MCMC initialization and convergence

Fouesneau (UW) and I discussed and adjusted the initialization for his ensemble sampling (with emcee) fits of King models to young stellar clusters in the PHAT data. Our pretty consistent experience is that you should initialize the ensemble in a pretty small ball in parameter space and then burn it in to a fair sampling. We also looked at the autocorrelation times, which are not stably measured in short chains, and only stably measured when the chains are long enough that you are properly converged. All of the experience we have developed in MCMC sampling for inference in typical astronomy problems ought to be passed on to the community somewhere! After Foreman-Mackey finishes his current exoplanet paper, we might take a couple weeks and write the how to do MCMC document.


  1. A proper initialization before running MCMC should make convergence to the target distribution faster, and reduce your burn-in time. For the kaggle dark worlds competition, I randomly generated 5,000 sample halos, and choose the one that maximized the log-posterior before starting the mcmc chain. It makes a big difference! My question for you, is there an a priori method for guess-timating your burn-in time before running the sampler?

    Iain Murray's approach to the dark world competition serves as a good primer for doing mcmc properly. Feel free to browse my ipython notebook, which was inspired by his approach: https://bitly.com/103OS2k

  2. "After Foreman-Mackey finishes his current exoplanet paper, we might take a couple weeks and write the how to do MCMC document."

    Is that the same as the "WTF is MCMC" document that's on GitHub?

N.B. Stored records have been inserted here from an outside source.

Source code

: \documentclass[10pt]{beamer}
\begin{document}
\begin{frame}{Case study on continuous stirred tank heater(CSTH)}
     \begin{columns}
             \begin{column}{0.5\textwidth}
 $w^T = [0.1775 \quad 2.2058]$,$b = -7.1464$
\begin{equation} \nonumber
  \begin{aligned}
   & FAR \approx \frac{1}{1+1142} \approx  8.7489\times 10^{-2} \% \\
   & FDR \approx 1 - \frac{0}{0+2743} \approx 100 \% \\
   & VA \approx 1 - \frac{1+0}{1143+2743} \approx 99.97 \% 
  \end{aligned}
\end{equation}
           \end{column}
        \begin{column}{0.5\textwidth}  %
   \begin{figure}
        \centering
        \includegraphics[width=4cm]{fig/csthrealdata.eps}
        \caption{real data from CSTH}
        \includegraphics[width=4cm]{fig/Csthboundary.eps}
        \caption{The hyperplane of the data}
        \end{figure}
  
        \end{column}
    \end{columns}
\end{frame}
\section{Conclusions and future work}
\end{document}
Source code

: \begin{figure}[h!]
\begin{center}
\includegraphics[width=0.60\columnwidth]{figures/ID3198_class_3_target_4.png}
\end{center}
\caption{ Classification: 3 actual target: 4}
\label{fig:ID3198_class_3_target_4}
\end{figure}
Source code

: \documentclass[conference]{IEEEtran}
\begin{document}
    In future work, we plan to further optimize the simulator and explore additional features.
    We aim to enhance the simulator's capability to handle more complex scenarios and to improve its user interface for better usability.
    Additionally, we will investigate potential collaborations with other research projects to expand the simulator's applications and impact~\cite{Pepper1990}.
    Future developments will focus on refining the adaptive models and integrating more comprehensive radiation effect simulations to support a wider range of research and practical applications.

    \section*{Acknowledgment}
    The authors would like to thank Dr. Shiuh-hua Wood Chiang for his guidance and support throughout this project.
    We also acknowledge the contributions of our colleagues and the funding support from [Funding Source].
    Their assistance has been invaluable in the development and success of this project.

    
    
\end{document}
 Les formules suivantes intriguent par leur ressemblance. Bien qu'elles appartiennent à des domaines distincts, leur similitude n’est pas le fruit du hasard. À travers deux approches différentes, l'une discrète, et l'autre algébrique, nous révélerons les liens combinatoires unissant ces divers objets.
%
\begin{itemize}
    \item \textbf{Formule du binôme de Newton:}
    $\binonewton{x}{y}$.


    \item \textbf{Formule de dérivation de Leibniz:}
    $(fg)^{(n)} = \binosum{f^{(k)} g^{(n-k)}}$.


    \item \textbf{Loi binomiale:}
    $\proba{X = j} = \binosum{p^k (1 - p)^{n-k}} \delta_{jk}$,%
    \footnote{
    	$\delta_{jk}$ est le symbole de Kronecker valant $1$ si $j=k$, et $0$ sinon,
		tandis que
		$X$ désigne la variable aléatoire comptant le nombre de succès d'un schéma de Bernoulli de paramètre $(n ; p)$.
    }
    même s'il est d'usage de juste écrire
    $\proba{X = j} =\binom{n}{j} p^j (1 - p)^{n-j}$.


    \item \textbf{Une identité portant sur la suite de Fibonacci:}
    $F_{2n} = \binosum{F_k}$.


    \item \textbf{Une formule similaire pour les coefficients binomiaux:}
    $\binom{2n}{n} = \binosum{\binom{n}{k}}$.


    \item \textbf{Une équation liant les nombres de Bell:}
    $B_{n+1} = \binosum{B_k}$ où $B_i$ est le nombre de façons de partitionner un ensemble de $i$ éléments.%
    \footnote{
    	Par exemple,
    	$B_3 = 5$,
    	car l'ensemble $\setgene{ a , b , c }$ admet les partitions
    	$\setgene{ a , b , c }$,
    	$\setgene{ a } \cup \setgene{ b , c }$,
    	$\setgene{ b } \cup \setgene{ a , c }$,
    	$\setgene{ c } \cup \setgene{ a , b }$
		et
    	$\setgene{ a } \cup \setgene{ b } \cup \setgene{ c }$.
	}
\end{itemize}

    BTW the small-ball-around-good-guess approach works great in emcee, but not necessarily for other things. And sometimes finding a good guess is really hard.

  3. If all the initializations are from a small ball, aren't you worried about fooling yourself? If there are multiple ideas for initializing, I would try them all. Do the statistics/predictions of the chains agree? If not, you'll have to do something about it. One idea is to improve mixing somehow. Another idea is to "burn in" with annealed importance sampling (AIS) and weight the results from each run with its AIS weight.

    (BTW I was in "quick hack" mode with my kaggle dark worlds submission. It's not an example of best MCMC practice. I'm sure someone like Brendon or DFM would have done it better!)

  4. Iain: Yes, we try all things we can think of. But if someone doesn't want to go through the pain, and is using emcee (ie, this particular ensemble sampler), and just wants an answer today, we advise small ball. *Everyone* is in "quick hack" mode when it comes to astronomy!